La crisis actual de la política -sin considerar que, por regla general, la política es una crisis- consiste en que carece de voluntad. Sufrimos una política sin propósitos, por eso son otros (las corporaciones, los grupos de presión, los poderes fácticos) los que la utilizan para imponer en la sociedad, una sociedad siempre de consumidores, aquello que quieren vender. Se vende a través de la política, se invierte en ella porque es la única forma de jugar con ventaja. La distinción entre izquierda y derecha es ya insostenible, y sólo se mantiene en la mente de quienes votan de uniforme. Estos modos de ocultación han llegado a ser tan evidentes que la propia lucha por el poder ha degradado, o borrado, el hecho de que la ideología sea una forma determinada de hacer las cosas. Ya no lo es. Existe una voluntad de conseguir el poder, no de poner sobre la mesa lo necesario para construir aquello para lo que la política fue creada: para hacer que la gente sólo tenga sus propias preocupaciones. La democracia, en España, ha sido desposeída de los dogmas que la constituyen, porque la democracia en España ha estado siempre ligada al conflicto, a la sangre. La gente ya no manda, ni es el objeto al que van dirigidas las decisiones que se toman en el Congreso. Se instaura un neodespotismo ilustrado: vuelve el “todo para el pueblo, pero sin el pueblo”.
Al pueblo se lo utiliza, sin duda, pero sólo para desequilibrar las balanzas de poder. Actualmente el pueblo no tiene derechos reales, aunque sí muchos formales, supuestos, por los que se lucha para que parezca que la política lo tiene en cuenta. Nuestras dos grandes conquistas democráticas -la educación y la sanidad- han sido vaciadas hasta que no ha quedado nada de ellas. La izquierda, desde 1992, ha venido desportillando la educación, la derecha empieza a deslegitimar la sanidad pública. Ahora la juventud ni tiene ni un lugar donde vivir, porque no puede adquirir casas. En educación, la abundancia de derechos vacíos ha dado lugar a fenómenos como el acoso y la muerte de muchos adolescentes. No es un problema de la adolescencia, sino de la política. En sanidad, la renuncia a la gestión -esta vez por parte de la derecha- ha convertido la privatización en una forma de que los que no tienen posibilidades económicas no tengan tampoco la oportunidad de curarse, o de seguir viviendo. La política no es más que eso. No existe en España un solo partido que pretenda ocuparse de los grandes problemas que azotan a los que carecen de posibles.
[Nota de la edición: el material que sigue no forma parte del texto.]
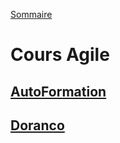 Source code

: [Sommaire](/../02_cours/README.md)
# Cours  Agile

## [AutoFormation](autoformation/agileAutoformationReadme.md)

## [Doranco](Doranco/agileDorancoReadme.md)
Sin embargo, es de los votos de ese número creciente de indigentes de los que más dependen las tendencias políticas, porque son los mayoritarios. También la justicia se ha degradado tanto que el garantismo que salva a los culpables hace que a las víctimas no se las tenga en cuenta.
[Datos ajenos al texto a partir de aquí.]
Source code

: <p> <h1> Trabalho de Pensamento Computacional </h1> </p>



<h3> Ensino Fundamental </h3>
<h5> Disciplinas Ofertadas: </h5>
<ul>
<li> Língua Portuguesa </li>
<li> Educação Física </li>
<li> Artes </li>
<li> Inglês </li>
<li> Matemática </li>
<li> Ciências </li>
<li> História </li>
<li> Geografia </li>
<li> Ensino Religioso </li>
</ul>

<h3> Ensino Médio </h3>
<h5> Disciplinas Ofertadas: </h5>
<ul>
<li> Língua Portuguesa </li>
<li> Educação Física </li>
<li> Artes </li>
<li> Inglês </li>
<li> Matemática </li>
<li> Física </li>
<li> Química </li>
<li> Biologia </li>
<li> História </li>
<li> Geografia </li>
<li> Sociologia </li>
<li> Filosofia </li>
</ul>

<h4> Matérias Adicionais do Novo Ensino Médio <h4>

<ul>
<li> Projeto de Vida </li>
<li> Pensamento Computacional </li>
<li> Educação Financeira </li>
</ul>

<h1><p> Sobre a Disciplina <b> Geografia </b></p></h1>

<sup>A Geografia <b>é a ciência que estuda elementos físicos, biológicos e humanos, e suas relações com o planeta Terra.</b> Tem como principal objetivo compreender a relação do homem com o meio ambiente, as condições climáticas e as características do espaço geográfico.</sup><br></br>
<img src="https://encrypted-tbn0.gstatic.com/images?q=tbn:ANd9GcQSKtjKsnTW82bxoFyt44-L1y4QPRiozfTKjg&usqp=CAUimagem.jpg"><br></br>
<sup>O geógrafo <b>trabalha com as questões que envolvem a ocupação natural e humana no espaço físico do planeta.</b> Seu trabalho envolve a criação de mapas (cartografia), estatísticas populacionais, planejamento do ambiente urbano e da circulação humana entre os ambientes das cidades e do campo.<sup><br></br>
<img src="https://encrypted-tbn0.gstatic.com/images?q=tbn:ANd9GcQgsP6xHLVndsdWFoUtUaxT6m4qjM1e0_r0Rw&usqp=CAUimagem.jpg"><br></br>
En las campañas electorales los políticos ya no prometen nada. Saben que no van a poder cumplir lo prometido, así que ni siquiera se recurre a la mentira. El votante ya no es un hombre convencido. Es más receptivo a las consignas, aunque estén vacías, a la actitud del líder, esculpida como si fuera algo fiable, que a las ideas. Vivimos una época de formalismos y, de hecho, la impronta que nos lleva a votar vuelve a ser la fe. La relación con los líderes, con los partidos y con la propia política es una relación no de seguidores, sino de creyentes, de bienaventurados. Ya no hay mítines, sino homilías. Igual que cuando Dios nos manda desgracias, el fracaso de las políticas no nos permite cambiar de bando, y hemos de refugiarnos en el sufrimiento.